* [Dataset entries]
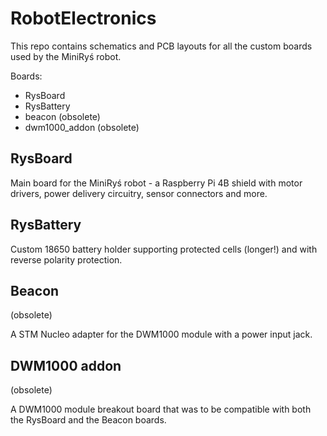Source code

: # RobotElectronics
This repo contains schematics and PCB layouts for all the custom boards used by the MiniRyś robot.

Boards:
* RysBoard
* RysBattery
* beacon (obsolete)
* dwm1000_addon (obsolete)

## RysBoard
Main board for the MiniRyś robot - a Raspberry Pi 4B shield with motor drivers, power delivery circuitry, sensor connectors and more.

## RysBattery
Custom 18650 battery holder supporting protected cells (longer!) and with reverse polarity protection.

## Beacon
(obsolete)

A STM Nucleo adapter for the DWM1000 module with a power input jack.

## DWM1000 addon
(obsolete)

A DWM1000 module breakout board that was to be compatible with both the RysBoard and the Beacon boards.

* [What to produce]
Above are the records; copy them exactly without the pictures.

* [Completed exercise]
Source code

: # RobotElectronics
This repo contains schematics and PCB layouts for all the custom boards used by the MiniRyś robot.

Boards:
* RysBoard
* RysBattery
* beacon (obsolete)
* dwm1000_addon (obsolete)

## RysBoard
Main board for the MiniRyś robot - a Raspberry Pi 4B shield with motor drivers, power delivery circuitry, sensor connectors and more.

## RysBattery
Custom 18650 battery holder supporting protected cells (longer!) and with reverse polarity protection.

## Beacon
(obsolete)

A STM Nucleo adapter for the DWM1000 module with a power input jack.

## DWM1000 addon
(obsolete)

A DWM1000 module breakout board that was to be compatible with both the RysBoard and the Beacon boards.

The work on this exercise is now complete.